**RECORDS FOR THE TASK**
┏━━
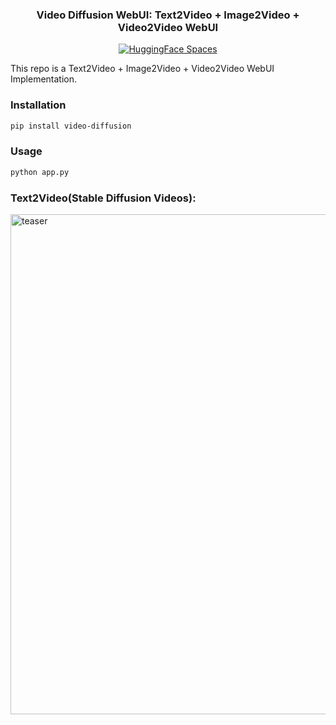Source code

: <div align="center">
<h3>
    Video Diffusion WebUI: Text2Video + Image2Video + Video2Video WebUI
</h3>
<div>
    <a href="https://huggingface.co/spaces/ArtGAN/Video-Diffusion-WebUI"><img src="https://huggingface.co/datasets/huggingface/badges/raw/main/open-in-hf-spaces-sm.svg" alt="HuggingFace Spaces"></a>

</div>
</div>

This repo is a Text2Video + Image2Video + Video2Video WebUI Implementation.
### Installation
```bash
pip install video-diffusion
```
### Usage
```python
python app.py
```

### Text2Video(Stable Diffusion Videos):

<img width="800" alt="teaser" src="https://github.com/kadirnar/Video-Diffusion-WebUI/releases/download/v0.0.1/testv0.gif">
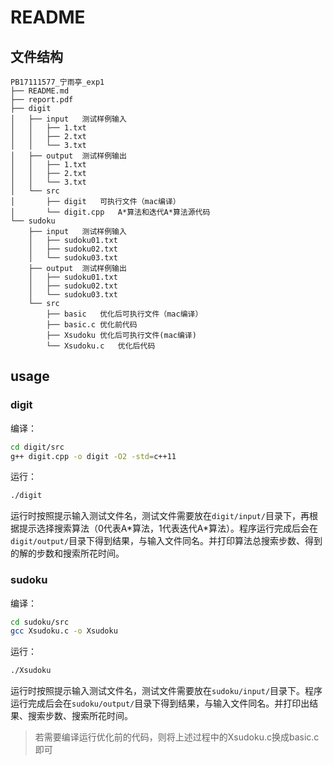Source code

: # README

## 文件结构

```
PB17111577_宁雨亭_exp1
├── README.md
├── report.pdf
├── digit
│   ├── input	测试样例输入
│   │   ├── 1.txt
│   │   ├── 2.txt
│   │   └── 3.txt
│   ├── output	测试样例输出
│   │   ├── 1.txt
│   │   ├── 2.txt
│   │   └── 3.txt
│   └── src
│       ├── digit	可执行文件（mac编译）
│       └── digit.cpp	A*算法和迭代A*算法源代码
└── sudoku
    ├── input	测试样例输入
    │   ├── sudoku01.txt
    │   ├── sudoku02.txt
    │   └── sudoku03.txt
    ├── output	测试样例输出
    │   ├── sudoku01.txt
    │   ├── sudoku02.txt
    │   └── sudoku03.txt
    └── src
        ├── basic	优化后可执行文件（mac编译）
        ├── basic.c	优化前代码
        ├── Xsudoku	优化后可执行文件(mac编译)
        └── Xsudoku.c	优化后代码
```

## usage

### digit

编译：

```bash
cd digit/src
g++ digit.cpp -o digit -O2 -std=c++11
```

运行：

```bash
./digit
```

运行时按照提示输入测试文件名，测试文件需要放在`digit/input/`目录下，再根据提示选择搜索算法（0代表A\*算法，1代表迭代A\*算法）。程序运行完成后会在`digit/output/`目录下得到结果，与输入文件同名。并打印算法总搜索步数、得到的解的步数和搜索所花时间。

### sudoku

编译：

```bash
cd sudoku/src
gcc Xsudoku.c -o Xsudoku
```

运行：

```bash
./Xsudoku
```

运行时按照提示输入测试文件名，测试文件需要放在`sudoku/input/`目录下。程序运行完成后会在`sudoku/output/`目录下得到结果，与输入文件同名。并打印出结果、搜索步数、搜索所花时间。

> 若需要编译运行优化前的代码，则将上述过程中的Xsudoku.c换成basic.c即可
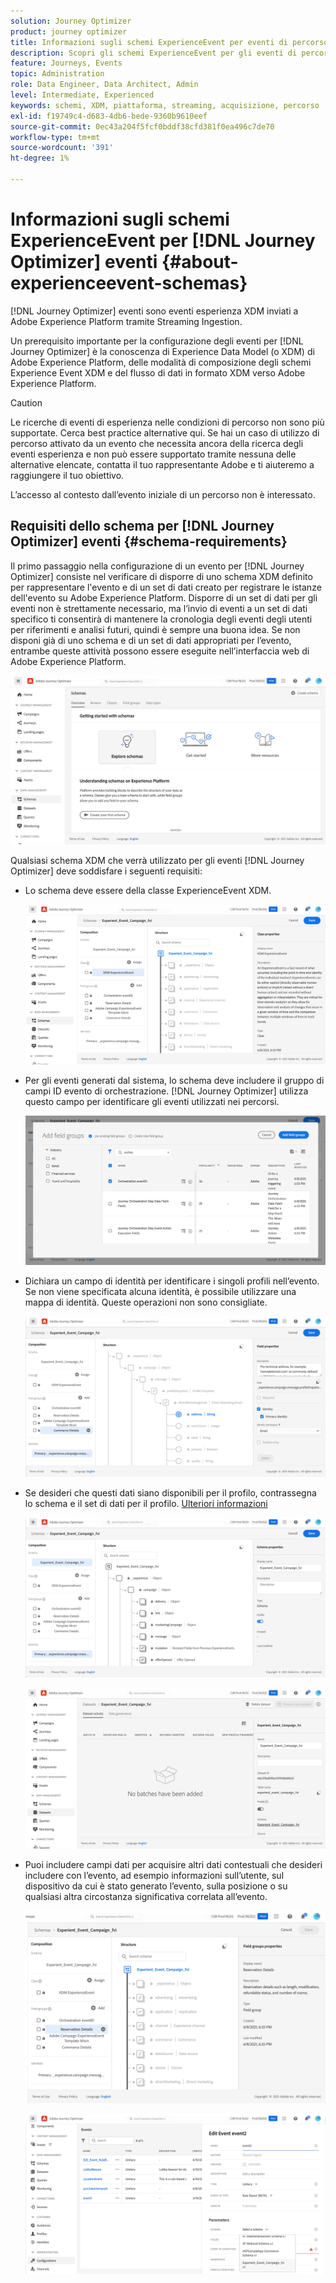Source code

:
 ```yaml
---
solution: Journey Optimizer
product: journey optimizer
title: Informazioni sugli schemi ExperienceEvent per eventi di percorso
description: Scopri gli schemi ExperienceEvent per gli eventi di percorso
feature: Journeys, Events
topic: Administration
role: Data Engineer, Data Architect, Admin
level: Intermediate, Experienced
keywords: schemi, XDM, piattaforma, streaming, acquisizione, percorso
exl-id: f19749c4-d683-4db6-bede-9360b9610eef
source-git-commit: 0ec43a204f5fcf0bddf38cfd381f0ea496c7de70
workflow-type: tm+mt
source-wordcount: '391'
ht-degree: 1%

---
```


# Informazioni sugli schemi ExperienceEvent per [!DNL Journey Optimizer] eventi {#about-experienceevent-schemas}

[!DNL Journey Optimizer] eventi sono eventi esperienza XDM inviati a Adobe Experience Platform tramite Streaming Ingestion.

Un prerequisito importante per la configurazione degli eventi per [!DNL Journey Optimizer] è la conoscenza di Experience Data Model (o XDM) di Adobe Experience Platform, delle modalità di composizione degli schemi Experience Event XDM e del flusso di dati in formato XDM verso Adobe Experience Platform.


>[!CAUTION]
>
>Le ricerche di eventi di esperienza nelle condizioni di percorso non sono più supportate. Cerca best practice alternative qui. Se hai un caso di utilizzo di percorso attivato da un evento che necessita ancora della ricerca degli eventi esperienza e non può essere supportato tramite nessuna delle alternative elencate, contatta il tuo rappresentante Adobe e ti aiuteremo a raggiungere il tuo obiettivo.
>
>L’accesso al contesto dall’evento iniziale di un percorso non è interessato.

## Requisiti dello schema per [!DNL Journey Optimizer] eventi  {#schema-requirements}

Il primo passaggio nella configurazione di un evento per [!DNL Journey Optimizer] consiste nel verificare di disporre di uno schema XDM definito per rappresentare l&#39;evento e di un set di dati creato per registrare le istanze dell&#39;evento su Adobe Experience Platform. Disporre di un set di dati per gli eventi non è strettamente necessario, ma l’invio di eventi a un set di dati specifico ti consentirà di mantenere la cronologia degli eventi degli utenti per riferimenti e analisi futuri, quindi è sempre una buona idea. Se non disponi già di uno schema e di un set di dati appropriati per l’evento, entrambe queste attività possono essere eseguite nell’interfaccia web di Adobe Experience Platform.

![](assets/schema1.png)

Qualsiasi schema XDM che verrà utilizzato per gli eventi [!DNL Journey Optimizer] deve soddisfare i seguenti requisiti:

* Lo schema deve essere della classe ExperienceEvent XDM.

  ![](assets/schema2.png)

* Per gli eventi generati dal sistema, lo schema deve includere il gruppo di campi ID evento di orchestrazione. [!DNL Journey Optimizer] utilizza questo campo per identificare gli eventi utilizzati nei percorsi.

  ![](assets/schema3.png)

* Dichiara un campo di identità per identificare i singoli profili nell’evento. Se non viene specificata alcuna identità, è possibile utilizzare una mappa di identità. Queste operazioni non sono consigliate.

  ![](assets/schema4.png)

* Se desideri che questi dati siano disponibili per il profilo, contrassegna lo schema e il set di dati per il profilo. [Ulteriori informazioni](../data/lookup-aep-data.md)

  ![](assets/schema5.png)

  ![](assets/schema6.png)

* Puoi includere campi dati per acquisire altri dati contestuali che desideri includere con l’evento, ad esempio informazioni sull’utente, sul dispositivo da cui è stato generato l’evento, sulla posizione o su qualsiasi altra circostanza significativa correlata all’evento.

  ![](assets/schema7.png)

  ![](assets/schema8.png)

<!--
## Leverage schema relationships{#leverage_schema_relationships}

Adobe Experience Platform allows you to define relationships between schemas in order to use one dataset as a lookup table for another. 

Let's say your brand data model has a schema capturing purchases. You also have a schema for the product catalog. You can capture the product ID in the purchase schema and use a relationship to look up more complete product details from the product catalog. This allows you to create an audience for all customers who bought a laptop, for example, without having to explicitly list out all laptop IDs or capture every single product details in transactional systems.

To define a relationship, you need to have a dedicated field in the source schema, in this case the product ID field in the purchase schema. This field needs to reference the product ID field in the destination schema. The source and destination tables must be enabled for profiles and the destination schema must have that common field defined as its primary identity. 

Here is the product catalog schema enabled for profile with the product ID defined as the primary identity. 

![](assets/schema9.png)

Here is the purchase schema with the relationship defined on the product ID field.

![](assets/schema10.png)

>[!NOTE]
>
>Learn more about schema relationships in the [Experience Platform documentation](https://experienceleague.adobe.com/docs/platform-learn/tutorials/schemas/configure-relationships-between-schemas.html?lang=it).

In Journey Optimizer, you can then leverage all the fields from the linked tables:

* when configuring a business or unitary event, [Read more](../event/experience-event-schema.md#unitary_event_configuration) 
* when using conditions in a journey, [Read more](../event/experience-event-schema.md#journey_conditions_using_event_context) 
* in message personalization, [Read more](../event/experience-event-schema.md#message_personalization) 
* in custom action personalization, [Read more](../event/experience-event-schema.md#custom_action_personalization_with_journey_event_context) 

### Arrays{#relationships_limitations}

You can define a schema relationship on an array of strings, for example, a list of product IDs.

![](assets/schema15.png)

You can also define a schema relationship with an attribute inside of an array of objects, for example a list of purchase information (product ID, product name, price, discount). The lookup values will be available in journeys (conditions, custom actions, etc.) and message personalization. 

![](assets/schema16.png)

### Event configuration{#unitary_event_configuration}

The linked schema fields are available in unitary and business event configuration:

* when browsing through the event schema fields in the event configuration screen.
* when defining a condition for system-generated events.

![](assets/schema11.png)

The linked fields are not available:

* in the event key formula
* in event id condition (rule-based events)

To learn how to configure a unitary event, refer to this [page](../event/about-creating.md).

### Journey conditions using event context{#journey_conditions_using_event_context}

You can use data from a lookup table linked to an event used in a journey for condition building (expression editor).

Add a condition in a journey, edit the expression and unfold the event node in the expression editor. 

![](assets/schema12.png)

To learn how to define journey conditions, refer to this [page](../building-journeys/condition-activity.md).

### Message personalization{#message_personalization}

The linked fields are available when personalizing a message. The related fields are displayed in the context passed from the journey to the message.

![](assets/schema14.png)

To learn how to personalize a message with contextual journey information, refer to this [page](../personalization/personalization-use-case.md).

### Custom action personalization with journey event context{#custom_action_personalization_with_journey_event_context}

The linked fields are available when configuring the action parameters of a journey custom action activity. 

![](assets/schema13.png)

To learn how to use custom actions, refer to this [page](../building-journeys/using-custom-actions.md).
-->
┗━━
**EXERCISE DETAILS**
Please report only the count of lines in the entries above where the word "editor" appears.

**RESPONSE AREA**
2